Add CE3 based Kinesis sink #338

pondzix · 2023-08-23T07:32:08Z

No description provided.

istreeter

This is looking good.

However, the old collector had quite a intricate interplay between the kinesis and sqs queues. Here you have chosen to base your sink from the Enrich implementation, not the old collector implementation. That might be a good decision, but I don't know yet! We might find it's difficult to patch-in the SQS buffer into this implementation.

Time will tell....

istreeter · 2023-08-23T20:39:46Z

build.sbt

      Dependencies.Libraries.kinesis,
-      Dependencies.Libraries.sts,
-      Dependencies.Libraries.sqs,
+//      Dependencies.Libraries.sts,


We'll need sts as a runtime dependency, so because that's how authorization works when it runs on EKS.

istreeter · 2023-08-23T21:05:51Z

...src/main/scala/com.snowplowanalytics.snowplow.collectors.scalastream/sinks/KinesisSink.scala

 import com.amazonaws.client.builder.AwsClientBuilder.EndpointConfiguration
+import com.amazonaws.services.kinesis.model.{PutRecordsRequest, PutRecordsRequestEntry, PutRecordsResult}


Here you're using v1 of the aws sdk, i.e. classes that start with com.amazonaws. I know that's what enrich does, and I know that's what the old collector does. But I think it would be great to update to v2 of the aws sdk (classes that start with software.amazon).

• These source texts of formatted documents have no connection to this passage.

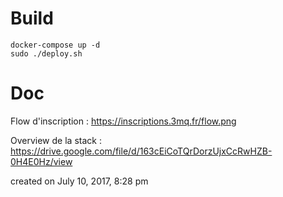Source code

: # Build

```
docker-compose up -d
sudo ./deploy.sh
```


# Doc

Flow d'inscription :
https://inscriptions.3mq.fr/flow.png


Overview de la stack :
https://drive.google.com/file/d/163cEiCoTQrDorzUjxCcRwHZB-0H4E0Hz/view


created on July 10, 2017, 8:28 pm
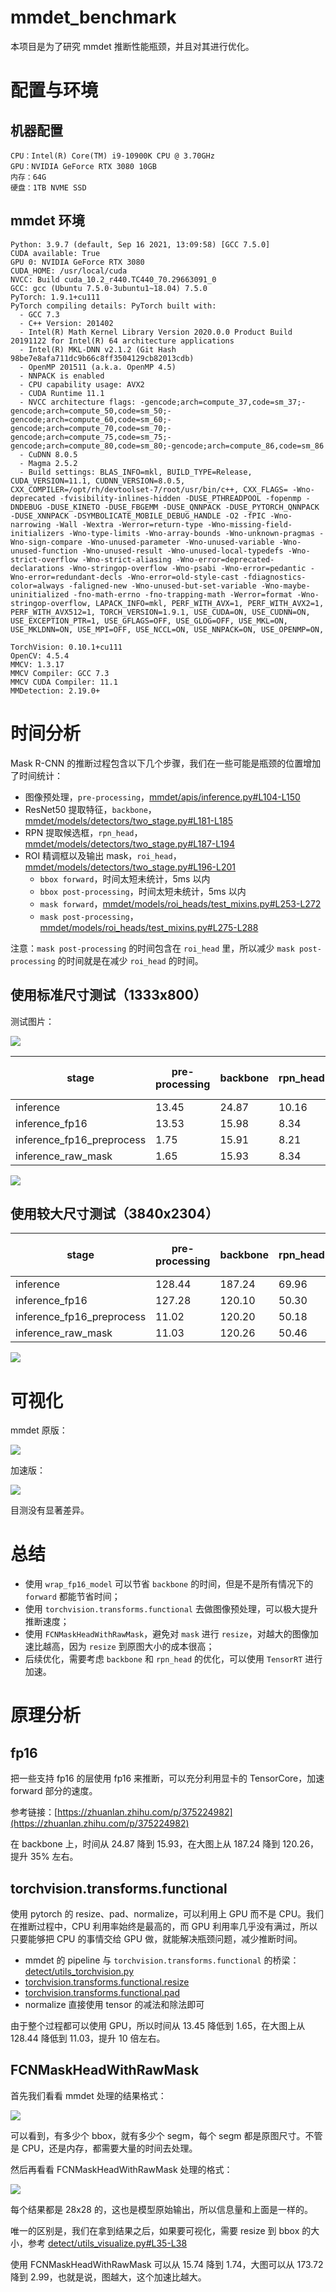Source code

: # mmdet_benchmark

本项目是为了研究 mmdet 推断性能瓶颈，并且对其进行优化。

# 配置与环境

## 机器配置

```
CPU：Intel(R) Core(TM) i9-10900K CPU @ 3.70GHz
GPU：NVIDIA GeForce RTX 3080 10GB
内存：64G
硬盘：1TB NVME SSD
```

## mmdet 环境

```
Python: 3.9.7 (default, Sep 16 2021, 13:09:58) [GCC 7.5.0]
CUDA available: True
GPU 0: NVIDIA GeForce RTX 3080
CUDA_HOME: /usr/local/cuda
NVCC: Build cuda_10.2_r440.TC440_70.29663091_0
GCC: gcc (Ubuntu 7.5.0-3ubuntu1~18.04) 7.5.0
PyTorch: 1.9.1+cu111
PyTorch compiling details: PyTorch built with:
  - GCC 7.3
  - C++ Version: 201402
  - Intel(R) Math Kernel Library Version 2020.0.0 Product Build 20191122 for Intel(R) 64 architecture applications
  - Intel(R) MKL-DNN v2.1.2 (Git Hash 98be7e8afa711dc9b66c8ff3504129cb82013cdb)
  - OpenMP 201511 (a.k.a. OpenMP 4.5)
  - NNPACK is enabled
  - CPU capability usage: AVX2
  - CUDA Runtime 11.1
  - NVCC architecture flags: -gencode;arch=compute_37,code=sm_37;-gencode;arch=compute_50,code=sm_50;-gencode;arch=compute_60,code=sm_60;-gencode;arch=compute_70,code=sm_70;-gencode;arch=compute_75,code=sm_75;-gencode;arch=compute_80,code=sm_80;-gencode;arch=compute_86,code=sm_86
  - CuDNN 8.0.5
  - Magma 2.5.2
  - Build settings: BLAS_INFO=mkl, BUILD_TYPE=Release, CUDA_VERSION=11.1, CUDNN_VERSION=8.0.5, CXX_COMPILER=/opt/rh/devtoolset-7/root/usr/bin/c++, CXX_FLAGS= -Wno-deprecated -fvisibility-inlines-hidden -DUSE_PTHREADPOOL -fopenmp -DNDEBUG -DUSE_KINETO -DUSE_FBGEMM -DUSE_QNNPACK -DUSE_PYTORCH_QNNPACK -DUSE_XNNPACK -DSYMBOLICATE_MOBILE_DEBUG_HANDLE -O2 -fPIC -Wno-narrowing -Wall -Wextra -Werror=return-type -Wno-missing-field-initializers -Wno-type-limits -Wno-array-bounds -Wno-unknown-pragmas -Wno-sign-compare -Wno-unused-parameter -Wno-unused-variable -Wno-unused-function -Wno-unused-result -Wno-unused-local-typedefs -Wno-strict-overflow -Wno-strict-aliasing -Wno-error=deprecated-declarations -Wno-stringop-overflow -Wno-psabi -Wno-error=pedantic -Wno-error=redundant-decls -Wno-error=old-style-cast -fdiagnostics-color=always -faligned-new -Wno-unused-but-set-variable -Wno-maybe-uninitialized -fno-math-errno -fno-trapping-math -Werror=format -Wno-stringop-overflow, LAPACK_INFO=mkl, PERF_WITH_AVX=1, PERF_WITH_AVX2=1, PERF_WITH_AVX512=1, TORCH_VERSION=1.9.1, USE_CUDA=ON, USE_CUDNN=ON, USE_EXCEPTION_PTR=1, USE_GFLAGS=OFF, USE_GLOG=OFF, USE_MKL=ON, USE_MKLDNN=ON, USE_MPI=OFF, USE_NCCL=ON, USE_NNPACK=ON, USE_OPENMP=ON,

TorchVision: 0.10.1+cu111
OpenCV: 4.5.4
MMCV: 1.3.17
MMCV Compiler: GCC 7.3
MMCV CUDA Compiler: 11.1
MMDetection: 2.19.0+
```

# 时间分析

Mask R-CNN 的推断过程包含以下几个步骤，我们在一些可能是瓶颈的位置增加了时间统计：

* 图像预处理，`pre-processing`，[mmdet/apis/inference.py#L104-L150](mmdet/apis/inference.py#L104-L150)
* ResNet50 提取特征，`backbone`，[mmdet/models/detectors/two_stage.py#L181-L185](mmdet/models/detectors/two_stage.py#L181-L185)
* RPN 提取候选框，`rpn_head`，[mmdet/models/detectors/two_stage.py#L187-L194](mmdet/models/detectors/two_stage.py#L187-L194)
* ROI 精调框以及输出 mask，`roi_head`，[mmdet/models/detectors/two_stage.py#L196-L201](mmdet/models/detectors/two_stage.py#L196-L201)
    * `bbox forward`，时间太短未统计，5ms 以内
    * `bbox post-processing`，时间太短未统计，5ms 以内
    * `mask forward`，[mmdet/models/roi_heads/test_mixins.py#L253-L272](mmdet/models/roi_heads/test_mixins.py#L253-L272)
    * `mask post-processing`，[mmdet/models/roi_heads/test_mixins.py#L275-L288](mmdet/models/roi_heads/test_mixins.py#L275-L288)

注意：`mask post-processing` 的时间包含在 `roi_head` 里，所以减少 `mask post-processing` 的时间就是在减少 `roi_head` 的时间。

## 使用标准尺寸测试（1333x800）

测试图片：

![](demo/demo.jpg)

| stage                     | pre-processing | backbone | rpn_head | mask forward | mask post-processing | roi_head | total |
|---------------------------|----------------|----------|----------|--------------|----------------------|----------|-------|
| inference                 | 13.45          | 24.87    | 10.16    | 3.84         | 15.74                | 23.49    | 72.3  |
| inference_fp16            | 13.53          | 15.98    | 8.34     | 3.36         | 15.74                | 22.97    | 61.4  |
| inference_fp16_preprocess | 1.75           | 15.91    | 8.21     | 3.33         | 15.61                | 22.69    | 49.03 |
| inference_raw_mask        | 1.65           | 15.93    | 8.34     | 3.36         | 1.74                 | 8.89     | 33.45 |

![](demo/1333x800.png)

## 使用较大尺寸测试（3840x2304）

| stage                     | pre-processing | backbone | rpn_head | mask forward | mask post-processing | roi_head | total   |
|---------------------------|----------------|----------|----------|--------------|----------------------|----------|---------|
| inference                 | 128.44         | 187.24   | 69.96    | 6.01         | 173.72               | 183.95   | 569.92  |
| inference_fp16            | 127.28         | 120.10   | 50.30    | 6.80         | 172.42               | 186.81   | 485.04  |
| inference_fp16_preprocess | 11.02          | 120.20   | 50.18    | 6.82         | 174.62               | 187.07   | 379.00  |
| inference_raw_mask        | 11.03          | 120.26   | 50.46    | 6.81         | 2.99                 | 15.34    | 197.69  |

![](demo/3840x2304.png)

# 可视化

mmdet 原版：

![](demo/mmdet.jpg)

加速版：

![](demo/speedup.jpg)

目测没有显著差异。

# 总结

* 使用 `wrap_fp16_model` 可以节省 `backbone` 的时间，但是不是所有情况下的 `forward` 都能节省时间；
* 使用 `torchvision.transforms.functional` 去做图像预处理，可以极大提升推断速度；
* 使用 `FCNMaskHeadWithRawMask`，避免对 `mask` 进行 `resize`，对越大的图像加速比越高，因为 `resize` 到原图大小的成本很高；
* 后续优化，需要考虑 `backbone` 和 `rpn_head` 的优化，可以使用 `TensorRT` 进行加速。

# 原理分析

## fp16

把一些支持 fp16 的层使用 fp16 来推断，可以充分利用显卡的 TensorCore，加速 forward 部分的速度。

参考链接：[https://zhuanlan.zhihu.com/p/375224982](https://zhuanlan.zhihu.com/p/375224982)

在 backbone 上，时间从 24.87 降到 15.93，在大图上从 187.24 降到 120.26，提升 35% 左右。

## torchvision.transforms.functional

使用 pytorch 的 resize、pad、normalize，可以利用上 GPU 而不是 CPU。我们在推断过程中，CPU 利用率始终是最高的，而 GPU 利用率几乎没有满过，所以只要能够把 CPU 的事情交给 GPU 做，就能解决瓶颈问题，减少推断时间。

* mmdet 的 pipeline 与 `torchvision.transforms.functional` 的桥梁：[detect/utils_torchvision.py](detect/utils_torchvision.py)
* [torchvision.transforms.functional.resize](https://pytorch.org/vision/stable/transforms.html#torchvision.transforms.functional.resize)
* [torchvision.transforms.functional.pad](https://pytorch.org/vision/stable/transforms.html#torchvision.transforms.functional.pad)
* normalize 直接使用 tensor 的减法和除法即可

由于整个过程都可以使用 GPU，所以时间从 13.45 降低到 1.65，在大图上从 128.44 降低到 11.03，提升 10 倍左右。

## FCNMaskHeadWithRawMask

首先我们看看 mmdet 处理的结果格式：

![](demo/mmdetection_segm_results.png)

可以看到，有多少个 bbox，就有多少个 segm，每个 segm 都是原图尺寸。不管是 CPU，还是内存，都需要大量的时间去处理。

然后再看看 FCNMaskHeadWithRawMask 处理的格式：

![](demo/speedup_segm_results.png)

每个结果都是 28x28 的，这也是模型原始输出，所以信息量和上面是一样的。

唯一的区别是，我们在拿到结果之后，如果要可视化，需要 resize 到 bbox 的大小，参考 [detect/utils_visualize.py#L35-L38](detect/utils_visualize.py#L35-L38)

使用 FCNMaskHeadWithRawMask 可以从 15.74 降到 1.74，大图可以从 173.72 降到 2.99，也就是说，图越大，这个加速比越大。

The newer kinesis sdk has this async client which returns a CompletableFuture when you make a request. You could adapt the CompletableFuture to a F using Async. This would be slightly nicer than using the old blocking client and wrapping the request in Async.blocking(...).

istreeter · 2023-08-23T21:23:09Z

...c/main/scala/com.snowplowanalytics.snowplow.collectors.scalastream/sinks/KinesisClient.scala

+  private def getProvider(awsConfig: KinesisSinkConfig.AWSConfig): AWSCredentialsProvider = {
+    def isDefault(key: String): Boolean = key == "default"
+
+    def isIam(key: String): Boolean = key == "iam"
+
+    def isEnv(key: String): Boolean = key == "env"
+
+    ((awsConfig.accessKey, awsConfig.secretKey) match {
+      case (a, s) if isDefault(a) && isDefault(s) =>
+        new DefaultAWSCredentialsProviderChain()
+      case (a, s) if isDefault(a) || isDefault(s) =>
+        throw new IllegalArgumentException("accessKey and secretKey must both be set to 'default' or neither")
+      case (a, s) if isIam(a) && isIam(s) =>
+        InstanceProfileCredentialsProvider.getInstance()
+      case (a, s) if isIam(a) && isIam(s) =>
+        throw new IllegalArgumentException("accessKey and secretKey must both be set to 'iam' or neither")
+      case (a, s) if isEnv(a) && isEnv(s) =>
+        new EnvironmentVariableCredentialsProvider()
+      case (a, s) if isEnv(a) || isEnv(s) =>
+        throw new IllegalArgumentException("accessKey and secretKey must both be set to 'env' or neither")
+      case _ =>
+        new AWSStaticCredentialsProvider(
+          new BasicAWSCredentials(awsConfig.accessKey, awsConfig.secretKey)
+        )
+    })
+  }


I would vote to not do any of this. These days we always use the default credentials chain. I don't think anyone benefits from having extra credentials methods available. The default credentials chain is well documented by AWS, and it allows several different methods of authentication.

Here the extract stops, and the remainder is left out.